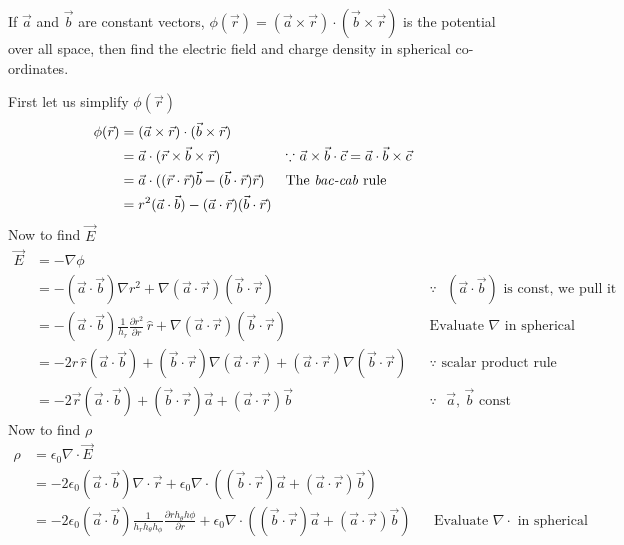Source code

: \documentclass[../main.tex]{subfiles}
\begin{document}
\begin{questions}
\question  If $\vec{a}$ and $\vec{b}$ are constant vectors, $\phi (\vec{r}) = (\vec{a} \times \vec{r}) \cdot (\vec{b} \times \vec{r}) $ is the potential over all space, then find the electric field and charge density in spherical co-ordinates.
\newline
[Hint: $\vec{E} = -\nabla\phi$, $\rho = \epsilon_0 \nabla\cdot \vec{E}$]
\begin{solution}
	First let us simplify $\phi(\vec{r})$
	\begin{align}
		\phi (\vec{r}) &= (\vec{a} \times \vec{r}) \cdot (\vec{b} \times \vec{r})\\
		&= \vec{a}\cdot (\vec{r} \times \vec{b} \times \vec{r}) && \text{$\because$ $\vec{a}\times\vec{b}\cdot\vec{c}=\vec{a}\cdot\vec{b}\times\vec{c}$}\\
		&= \vec{a}\cdot((\vec{r}\cdot\vec{r})\vec{b}-(\vec{b}\cdot\vec{r})\vec{r}) && \text{The \textit{bac-cab} rule}\\
		&= r^2(\vec{a}\cdot\vec{b}) - (\vec{a}\cdot\vec{r})(\vec{b}\cdot\vec{r})
	\end{align}
	Now to find $\vec{E}$
	\begin{align}
		\vec{E} &= -\nabla\phi\\
		&= -(\vec{a}\cdot\vec{b})\nabla r^2+\nabla (\vec{a}\cdot\vec{r})(\vec{b}\cdot\vec{r}) && \text{$\because$ $(\vec{a}\cdot\vec{b})$ is const, we pull it out}\\
		&= -(\vec{a}\cdot\vec{b})\frac{1}{h_r}\frac{\partial r^2}{\partial r}\,\hat{r} + \nabla(\vec{a}\cdot\vec{r})(\vec{b}\cdot\vec{r}) && \text{Evaluate $\nabla$ in spherical}\\
		&= -2r\,\hat{r}(\vec{a}\cdot\vec{b}) + (\vec{b}\cdot\vec{r})\nabla(\vec{a}\cdot\vec{r}) + (\vec{a}\cdot\vec{r})\nabla(\vec{b}\cdot\vec{r}) && \text{$\because$ scalar product rule of gradient}\\
		&= \boxed{-2\vec{r}(\vec{a}\cdot\vec{b}) + (\vec{b}\cdot\vec{r})\vec{a} + (\vec{a}\cdot\vec{r})\vec{b}} && \text{$\because$ $\vec{a}$, $\vec{b}$ const}
	\end{align}
	Now to find $\rho$
	\begin{align}
		\rho &= \epsilon_0 \nabla\cdot \vec{E}\\
		&= -2\epsilon_0(\vec{a}\cdot\vec{b})\nabla\cdot\vec{r} + \epsilon_0\nabla\cdot( (\vec{b}\cdot\vec{r})\vec{a} + (\vec{a}\cdot\vec{r})\vec{b})\\
		&= -2\epsilon_0(\vec{a}\cdot\vec{b})\frac{1}{h_rh_\theta h_\phi}\frac{\partial r h_\theta h\phi}{\partial r} + \epsilon_0\nabla\cdot( (\vec{b}\cdot\vec{r})\vec{a} + (\vec{a}\cdot\vec{r})\vec{b}) && \text{Evaluate $\nabla\cdot$ in spherical}\\

\end{align}
\end{solution}
\end{questions}
\end{document}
■ ■ ■
*Your assignment*.
What count of lines in the listing contain the word "partial"? Reply with the number only.

*Your solution*.
2